## YOUR ASSIGNMENT
Line by line, copy the material below exactly.

## DATA FOR PROCESSING
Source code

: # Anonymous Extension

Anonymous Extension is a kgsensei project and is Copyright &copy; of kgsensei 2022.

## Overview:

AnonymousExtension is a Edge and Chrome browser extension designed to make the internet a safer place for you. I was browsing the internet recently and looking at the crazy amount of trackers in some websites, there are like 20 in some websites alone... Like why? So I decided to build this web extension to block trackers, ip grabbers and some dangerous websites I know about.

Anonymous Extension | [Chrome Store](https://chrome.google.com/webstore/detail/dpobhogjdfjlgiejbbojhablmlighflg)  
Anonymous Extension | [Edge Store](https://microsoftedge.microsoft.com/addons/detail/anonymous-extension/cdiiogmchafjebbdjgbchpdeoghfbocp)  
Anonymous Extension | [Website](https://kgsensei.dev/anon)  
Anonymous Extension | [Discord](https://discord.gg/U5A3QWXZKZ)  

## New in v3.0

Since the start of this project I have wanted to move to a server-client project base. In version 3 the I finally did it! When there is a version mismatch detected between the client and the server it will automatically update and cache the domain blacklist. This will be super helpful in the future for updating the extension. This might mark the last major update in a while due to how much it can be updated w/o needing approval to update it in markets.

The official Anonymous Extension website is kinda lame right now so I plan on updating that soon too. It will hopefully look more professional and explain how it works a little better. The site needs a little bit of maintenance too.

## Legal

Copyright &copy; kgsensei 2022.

## RESPONSE
Source code

: # Anonymous Extension

Anonymous Extension is a kgsensei project and is Copyright &copy; of kgsensei 2022.

## Overview:

AnonymousExtension is a Edge and Chrome browser extension designed to make the internet a safer place for you. I was browsing the internet recently and looking at the crazy amount of trackers in some websites, there are like 20 in some websites alone... Like why? So I decided to build this web extension to block trackers, ip grabbers and some dangerous websites I know about.

Anonymous Extension | [Chrome Store](https://chrome.google.com/webstore/detail/dpobhogjdfjlgiejbbojhablmlighflg)  
Anonymous Extension | [Edge Store](https://microsoftedge.microsoft.com/addons/detail/anonymous-extension/cdiiogmchafjebbdjgbchpdeoghfbocp)  
Anonymous Extension | [Website](https://kgsensei.dev/anon)  
Anonymous Extension | [Discord](https://discord.gg/U5A3QWXZKZ)  

## New in v3.0

Since the start of this project I have wanted to move to a server-client project base. In version 3 the I finally did it! When there is a version mismatch detected between the client and the server it will automatically update and cache the domain blacklist. This will be super helpful in the future for updating the extension. This might mark the last major update in a while due to how much it can be updated w/o needing approval to update it in markets.

The official Anonymous Extension website is kinda lame right now so I plan on updating that soon too. It will hopefully look more professional and explain how it works a little better. The site needs a little bit of maintenance too.

## Legal

Copyright &copy; kgsensei 2022.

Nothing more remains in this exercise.